**TASK TO COMPLETE**
Word for word, copy the entire listing.

**RECORDS SHOWN**

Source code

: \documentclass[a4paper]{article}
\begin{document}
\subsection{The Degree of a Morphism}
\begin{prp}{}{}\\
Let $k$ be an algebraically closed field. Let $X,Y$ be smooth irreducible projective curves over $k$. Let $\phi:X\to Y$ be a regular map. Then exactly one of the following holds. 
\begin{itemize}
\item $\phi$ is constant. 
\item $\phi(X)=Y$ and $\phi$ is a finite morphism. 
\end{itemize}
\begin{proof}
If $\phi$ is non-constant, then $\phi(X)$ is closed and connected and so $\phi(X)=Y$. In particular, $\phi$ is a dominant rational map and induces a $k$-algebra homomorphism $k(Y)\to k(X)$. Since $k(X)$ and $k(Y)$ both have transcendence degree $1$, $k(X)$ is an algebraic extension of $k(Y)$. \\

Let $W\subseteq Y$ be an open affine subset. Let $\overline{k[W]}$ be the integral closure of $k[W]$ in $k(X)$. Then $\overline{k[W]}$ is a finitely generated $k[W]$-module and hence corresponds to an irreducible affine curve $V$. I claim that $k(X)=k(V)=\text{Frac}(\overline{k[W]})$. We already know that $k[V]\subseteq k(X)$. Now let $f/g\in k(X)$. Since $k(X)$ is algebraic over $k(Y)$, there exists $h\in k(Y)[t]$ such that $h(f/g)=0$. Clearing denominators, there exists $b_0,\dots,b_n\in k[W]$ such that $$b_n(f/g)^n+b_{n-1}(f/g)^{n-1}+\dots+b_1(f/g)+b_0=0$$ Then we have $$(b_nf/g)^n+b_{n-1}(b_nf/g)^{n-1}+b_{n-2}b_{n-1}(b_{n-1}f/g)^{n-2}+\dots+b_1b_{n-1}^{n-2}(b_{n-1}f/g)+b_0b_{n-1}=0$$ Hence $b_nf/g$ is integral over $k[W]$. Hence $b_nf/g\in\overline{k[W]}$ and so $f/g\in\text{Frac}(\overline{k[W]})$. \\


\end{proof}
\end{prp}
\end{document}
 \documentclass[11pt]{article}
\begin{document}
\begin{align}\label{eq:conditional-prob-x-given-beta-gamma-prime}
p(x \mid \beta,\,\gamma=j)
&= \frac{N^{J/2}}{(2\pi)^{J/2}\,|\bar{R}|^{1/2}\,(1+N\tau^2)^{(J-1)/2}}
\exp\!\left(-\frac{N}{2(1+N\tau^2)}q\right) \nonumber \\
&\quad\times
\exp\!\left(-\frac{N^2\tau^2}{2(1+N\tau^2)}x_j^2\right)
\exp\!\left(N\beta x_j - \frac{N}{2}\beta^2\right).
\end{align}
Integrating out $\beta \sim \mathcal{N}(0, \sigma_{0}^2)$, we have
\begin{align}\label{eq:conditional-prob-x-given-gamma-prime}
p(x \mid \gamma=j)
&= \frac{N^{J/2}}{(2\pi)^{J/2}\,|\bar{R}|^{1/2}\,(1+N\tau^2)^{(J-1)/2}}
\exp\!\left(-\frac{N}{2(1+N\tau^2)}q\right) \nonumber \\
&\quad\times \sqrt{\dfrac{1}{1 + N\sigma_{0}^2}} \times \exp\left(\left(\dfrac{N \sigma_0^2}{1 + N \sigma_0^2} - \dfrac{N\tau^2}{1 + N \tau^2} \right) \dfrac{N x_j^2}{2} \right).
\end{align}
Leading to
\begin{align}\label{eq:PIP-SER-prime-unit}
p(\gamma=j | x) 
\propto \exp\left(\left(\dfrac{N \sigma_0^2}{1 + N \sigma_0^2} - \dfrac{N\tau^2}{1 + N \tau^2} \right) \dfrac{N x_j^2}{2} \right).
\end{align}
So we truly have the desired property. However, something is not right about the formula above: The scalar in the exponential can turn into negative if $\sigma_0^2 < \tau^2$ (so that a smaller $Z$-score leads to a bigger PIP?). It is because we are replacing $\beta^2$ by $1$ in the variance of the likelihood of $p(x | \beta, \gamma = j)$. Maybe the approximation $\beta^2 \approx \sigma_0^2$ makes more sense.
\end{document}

**EXPECTED ANSWER**
Source code

: \documentclass[a4paper]{article}
\begin{document}
\subsection{The Degree of a Morphism}
\begin{prp}{}{}\\
Let $k$ be an algebraically closed field. Let $X,Y$ be smooth irreducible projective curves over $k$. Let $\phi:X\to Y$ be a regular map. Then exactly one of the following holds. 
\begin{itemize}
\item $\phi$ is constant. 
\item $\phi(X)=Y$ and $\phi$ is a finite morphism. 
\end{itemize}
\begin{proof}
If $\phi$ is non-constant, then $\phi(X)$ is closed and connected and so $\phi(X)=Y$. In particular, $\phi$ is a dominant rational map and induces a $k$-algebra homomorphism $k(Y)\to k(X)$. Since $k(X)$ and $k(Y)$ both have transcendence degree $1$, $k(X)$ is an algebraic extension of $k(Y)$. \\

Let $W\subseteq Y$ be an open affine subset. Let $\overline{k[W]}$ be the integral closure of $k[W]$ in $k(X)$. Then $\overline{k[W]}$ is a finitely generated $k[W]$-module and hence corresponds to an irreducible affine curve $V$. I claim that $k(X)=k(V)=\text{Frac}(\overline{k[W]})$. We already know that $k[V]\subseteq k(X)$. Now let $f/g\in k(X)$. Since $k(X)$ is algebraic over $k(Y)$, there exists $h\in k(Y)[t]$ such that $h(f/g)=0$. Clearing denominators, there exists $b_0,\dots,b_n\in k[W]$ such that $$b_n(f/g)^n+b_{n-1}(f/g)^{n-1}+\dots+b_1(f/g)+b_0=0$$ Then we have $$(b_nf/g)^n+b_{n-1}(b_nf/g)^{n-1}+b_{n-2}b_{n-1}(b_{n-1}f/g)^{n-2}+\dots+b_1b_{n-1}^{n-2}(b_{n-1}f/g)+b_0b_{n-1}=0$$ Hence $b_nf/g$ is integral over $k[W]$. Hence $b_nf/g\in\overline{k[W]}$ and so $f/g\in\text{Frac}(\overline{k[W]})$. \\


\end{proof}
\end{prp}
\end{document}
 \documentclass[11pt]{article}
\begin{document}
\begin{align}\label{eq:conditional-prob-x-given-beta-gamma-prime}
p(x \mid \beta,\,\gamma=j)
&= \frac{N^{J/2}}{(2\pi)^{J/2}\,|\bar{R}|^{1/2}\,(1+N\tau^2)^{(J-1)/2}}
\exp\!\left(-\frac{N}{2(1+N\tau^2)}q\right) \nonumber \\
&\quad\times
\exp\!\left(-\frac{N^2\tau^2}{2(1+N\tau^2)}x_j^2\right)
\exp\!\left(N\beta x_j - \frac{N}{2}\beta^2\right).
\end{align}
Integrating out $\beta \sim \mathcal{N}(0, \sigma_{0}^2)$, we have
\begin{align}\label{eq:conditional-prob-x-given-gamma-prime}
p(x \mid \gamma=j)
&= \frac{N^{J/2}}{(2\pi)^{J/2}\,|\bar{R}|^{1/2}\,(1+N\tau^2)^{(J-1)/2}}
\exp\!\left(-\frac{N}{2(1+N\tau^2)}q\right) \nonumber \\
&\quad\times \sqrt{\dfrac{1}{1 + N\sigma_{0}^2}} \times \exp\left(\left(\dfrac{N \sigma_0^2}{1 + N \sigma_0^2} - \dfrac{N\tau^2}{1 + N \tau^2} \right) \dfrac{N x_j^2}{2} \right).
\end{align}
Leading to
\begin{align}\label{eq:PIP-SER-prime-unit}
p(\gamma=j | x) 
\propto \exp\left(\left(\dfrac{N \sigma_0^2}{1 + N \sigma_0^2} - \dfrac{N\tau^2}{1 + N \tau^2} \right) \dfrac{N x_j^2}{2} \right).
\end{align}
So we truly have the desired property. However, something is not right about the formula above: The scalar in the exponential can turn into negative if $\sigma_0^2 < \tau^2$ (so that a smaller $Z$-score leads to a bigger PIP?). It is because we are replacing $\beta^2$ by $1$ in the variance of the likelihood of $p(x | \beta, \gamma = j)$. Maybe the approximation $\beta^2 \approx \sigma_0^2$ makes more sense.
\end{document}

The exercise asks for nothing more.